====== PROVIDED DATA ======

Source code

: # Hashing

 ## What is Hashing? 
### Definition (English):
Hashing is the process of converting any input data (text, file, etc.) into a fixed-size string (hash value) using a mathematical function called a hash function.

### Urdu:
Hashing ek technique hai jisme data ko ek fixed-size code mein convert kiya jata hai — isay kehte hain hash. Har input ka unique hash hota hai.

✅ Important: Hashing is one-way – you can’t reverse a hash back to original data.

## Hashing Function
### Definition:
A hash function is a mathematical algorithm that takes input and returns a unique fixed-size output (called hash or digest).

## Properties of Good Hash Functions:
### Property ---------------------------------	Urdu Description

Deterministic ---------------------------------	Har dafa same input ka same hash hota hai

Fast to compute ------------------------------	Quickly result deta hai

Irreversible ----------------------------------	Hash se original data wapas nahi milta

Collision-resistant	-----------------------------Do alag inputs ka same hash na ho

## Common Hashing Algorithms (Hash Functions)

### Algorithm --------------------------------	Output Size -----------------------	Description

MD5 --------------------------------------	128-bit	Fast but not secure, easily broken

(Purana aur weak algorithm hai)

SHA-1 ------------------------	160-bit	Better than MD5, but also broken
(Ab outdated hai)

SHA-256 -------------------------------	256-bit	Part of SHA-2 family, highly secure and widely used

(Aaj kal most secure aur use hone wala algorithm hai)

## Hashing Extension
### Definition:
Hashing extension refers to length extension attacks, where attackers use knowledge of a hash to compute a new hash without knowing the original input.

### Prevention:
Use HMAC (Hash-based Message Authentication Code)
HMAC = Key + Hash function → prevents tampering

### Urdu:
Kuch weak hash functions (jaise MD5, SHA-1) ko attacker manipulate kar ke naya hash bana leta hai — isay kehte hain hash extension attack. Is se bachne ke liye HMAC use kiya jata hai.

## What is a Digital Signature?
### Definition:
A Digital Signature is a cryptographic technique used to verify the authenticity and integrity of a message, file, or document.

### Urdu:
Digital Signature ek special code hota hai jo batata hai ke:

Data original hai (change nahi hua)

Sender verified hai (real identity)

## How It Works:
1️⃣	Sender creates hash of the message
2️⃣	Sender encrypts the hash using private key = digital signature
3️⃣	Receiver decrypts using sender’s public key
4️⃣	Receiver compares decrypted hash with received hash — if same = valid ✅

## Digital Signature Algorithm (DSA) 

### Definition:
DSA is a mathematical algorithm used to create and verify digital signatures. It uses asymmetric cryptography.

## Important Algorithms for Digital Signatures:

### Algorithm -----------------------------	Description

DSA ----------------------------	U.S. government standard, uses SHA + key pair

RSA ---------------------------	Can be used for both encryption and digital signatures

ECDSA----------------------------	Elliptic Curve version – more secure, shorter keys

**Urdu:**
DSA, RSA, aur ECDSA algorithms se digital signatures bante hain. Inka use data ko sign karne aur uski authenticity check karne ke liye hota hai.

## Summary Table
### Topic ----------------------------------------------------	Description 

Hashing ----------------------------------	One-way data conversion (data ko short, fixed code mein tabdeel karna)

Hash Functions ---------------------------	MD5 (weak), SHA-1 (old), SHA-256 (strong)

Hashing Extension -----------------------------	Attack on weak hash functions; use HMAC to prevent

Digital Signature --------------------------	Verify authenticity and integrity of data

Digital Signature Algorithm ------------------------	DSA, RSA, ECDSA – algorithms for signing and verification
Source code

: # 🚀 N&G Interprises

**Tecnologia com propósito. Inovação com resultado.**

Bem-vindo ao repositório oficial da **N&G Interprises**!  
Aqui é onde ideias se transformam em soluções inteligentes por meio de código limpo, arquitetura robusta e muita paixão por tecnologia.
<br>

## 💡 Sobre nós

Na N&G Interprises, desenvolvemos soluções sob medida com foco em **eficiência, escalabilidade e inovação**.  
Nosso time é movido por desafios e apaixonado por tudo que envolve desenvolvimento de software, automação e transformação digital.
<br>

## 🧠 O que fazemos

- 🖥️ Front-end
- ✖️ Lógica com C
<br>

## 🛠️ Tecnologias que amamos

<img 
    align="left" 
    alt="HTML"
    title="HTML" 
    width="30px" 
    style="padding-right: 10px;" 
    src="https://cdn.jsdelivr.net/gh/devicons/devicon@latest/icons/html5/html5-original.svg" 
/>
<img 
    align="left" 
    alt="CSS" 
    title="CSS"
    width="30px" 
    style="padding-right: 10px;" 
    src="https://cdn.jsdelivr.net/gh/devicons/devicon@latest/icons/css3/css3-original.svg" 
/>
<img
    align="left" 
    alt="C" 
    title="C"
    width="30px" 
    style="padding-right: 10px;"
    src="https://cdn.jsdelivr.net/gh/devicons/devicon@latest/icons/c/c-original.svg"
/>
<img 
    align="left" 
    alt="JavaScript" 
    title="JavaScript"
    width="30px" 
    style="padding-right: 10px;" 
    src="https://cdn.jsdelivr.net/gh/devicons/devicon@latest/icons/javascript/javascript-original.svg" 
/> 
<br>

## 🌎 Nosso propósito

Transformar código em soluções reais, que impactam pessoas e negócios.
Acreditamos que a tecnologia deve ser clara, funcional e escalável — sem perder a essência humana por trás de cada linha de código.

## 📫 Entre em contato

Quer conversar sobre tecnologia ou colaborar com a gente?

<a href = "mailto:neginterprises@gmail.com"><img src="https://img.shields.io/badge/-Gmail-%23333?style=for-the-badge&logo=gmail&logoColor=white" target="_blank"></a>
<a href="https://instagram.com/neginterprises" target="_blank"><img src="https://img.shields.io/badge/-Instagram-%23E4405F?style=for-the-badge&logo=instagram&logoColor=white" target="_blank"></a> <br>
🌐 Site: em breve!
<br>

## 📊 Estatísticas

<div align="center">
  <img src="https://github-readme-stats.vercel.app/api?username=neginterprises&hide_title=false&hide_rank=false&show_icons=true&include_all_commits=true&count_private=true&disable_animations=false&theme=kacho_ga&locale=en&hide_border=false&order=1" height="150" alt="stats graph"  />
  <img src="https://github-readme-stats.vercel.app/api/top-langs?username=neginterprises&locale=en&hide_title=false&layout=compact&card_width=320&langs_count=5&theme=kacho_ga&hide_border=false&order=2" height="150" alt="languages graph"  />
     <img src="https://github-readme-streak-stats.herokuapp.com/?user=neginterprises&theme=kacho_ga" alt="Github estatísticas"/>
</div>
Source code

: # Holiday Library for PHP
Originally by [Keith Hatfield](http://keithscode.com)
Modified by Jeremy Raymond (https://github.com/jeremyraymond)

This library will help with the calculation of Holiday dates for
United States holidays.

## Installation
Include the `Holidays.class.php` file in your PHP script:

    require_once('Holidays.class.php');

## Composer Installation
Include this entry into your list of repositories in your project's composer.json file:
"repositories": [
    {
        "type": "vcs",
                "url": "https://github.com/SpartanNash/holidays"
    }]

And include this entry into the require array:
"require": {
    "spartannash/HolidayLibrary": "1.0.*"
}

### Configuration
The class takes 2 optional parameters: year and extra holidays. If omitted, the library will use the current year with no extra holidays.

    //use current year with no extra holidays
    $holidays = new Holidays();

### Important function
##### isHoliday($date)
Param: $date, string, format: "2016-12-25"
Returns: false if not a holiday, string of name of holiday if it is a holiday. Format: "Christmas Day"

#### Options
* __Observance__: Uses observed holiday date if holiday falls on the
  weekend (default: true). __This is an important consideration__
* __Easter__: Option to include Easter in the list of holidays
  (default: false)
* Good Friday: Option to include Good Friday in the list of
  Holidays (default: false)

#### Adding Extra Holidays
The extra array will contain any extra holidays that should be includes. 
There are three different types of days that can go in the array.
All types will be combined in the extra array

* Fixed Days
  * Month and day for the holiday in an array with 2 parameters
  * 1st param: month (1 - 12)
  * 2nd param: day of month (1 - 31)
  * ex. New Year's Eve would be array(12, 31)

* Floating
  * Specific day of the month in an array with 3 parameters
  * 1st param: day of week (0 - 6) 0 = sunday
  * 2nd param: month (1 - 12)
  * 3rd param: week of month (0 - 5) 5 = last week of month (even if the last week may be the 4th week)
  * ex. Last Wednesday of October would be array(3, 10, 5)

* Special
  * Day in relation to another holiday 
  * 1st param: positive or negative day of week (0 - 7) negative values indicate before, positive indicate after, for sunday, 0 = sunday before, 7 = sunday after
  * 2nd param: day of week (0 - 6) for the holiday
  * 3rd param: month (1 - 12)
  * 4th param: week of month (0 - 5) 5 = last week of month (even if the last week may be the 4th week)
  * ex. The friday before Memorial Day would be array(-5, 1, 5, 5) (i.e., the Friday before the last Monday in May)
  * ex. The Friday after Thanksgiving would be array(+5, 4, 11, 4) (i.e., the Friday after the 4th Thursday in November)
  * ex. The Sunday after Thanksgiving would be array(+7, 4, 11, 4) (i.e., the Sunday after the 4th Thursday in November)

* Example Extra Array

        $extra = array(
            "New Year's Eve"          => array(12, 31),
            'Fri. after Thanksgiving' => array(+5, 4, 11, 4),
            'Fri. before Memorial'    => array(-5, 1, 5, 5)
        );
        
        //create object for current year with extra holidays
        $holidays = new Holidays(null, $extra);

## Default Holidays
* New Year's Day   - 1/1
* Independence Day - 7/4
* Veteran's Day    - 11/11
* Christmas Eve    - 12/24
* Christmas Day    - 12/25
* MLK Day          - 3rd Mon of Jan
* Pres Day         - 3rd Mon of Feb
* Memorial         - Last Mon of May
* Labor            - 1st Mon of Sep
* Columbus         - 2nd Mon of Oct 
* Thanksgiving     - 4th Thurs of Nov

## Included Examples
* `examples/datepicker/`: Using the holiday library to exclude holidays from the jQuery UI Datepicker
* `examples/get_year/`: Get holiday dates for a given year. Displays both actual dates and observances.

======

Could you transcribe the entries above word for word, from the line with "list of holidays" down to the line with "4th param: week", keeping both?

* __Easter__: Option to include Easter in the list of holidays
  (default: false)
* Good Friday: Option to include Good Friday in the list of
  Holidays (default: false)

#### Adding Extra Holidays
The extra array will contain any extra holidays that should be includes. 
There are three different types of days that can go in the array.
All types will be combined in the extra array

* Fixed Days
  * Month and day for the holiday in an array with 2 parameters
  * 1st param: month (1 - 12)
  * 2nd param: day of month (1 - 31)
  * ex. New Year's Eve would be array(12, 31)

* Floating
  * Specific day of the month in an array with 3 parameters
  * 1st param: day of week (0 - 6) 0 = sunday
  * 2nd param: month (1 - 12)
  * 3rd param: week of month (0 - 5) 5 = last week of month (even if the last week may be the 4th week)
  * ex. Last Wednesday of October would be array(3, 10, 5)

* Special
  * Day in relation to another holiday 
  * 1st param: positive or negative day of week (0 - 7) negative values indicate before, positive indicate after, for sunday, 0 = sunday before, 7 = sunday after
  * 2nd param: day of week (0 - 6) for the holiday
  * 3rd param: month (1 - 12)
  * 4th param: week of month (0 - 5) 5 = last week of month (even if the last week may be the 4th week)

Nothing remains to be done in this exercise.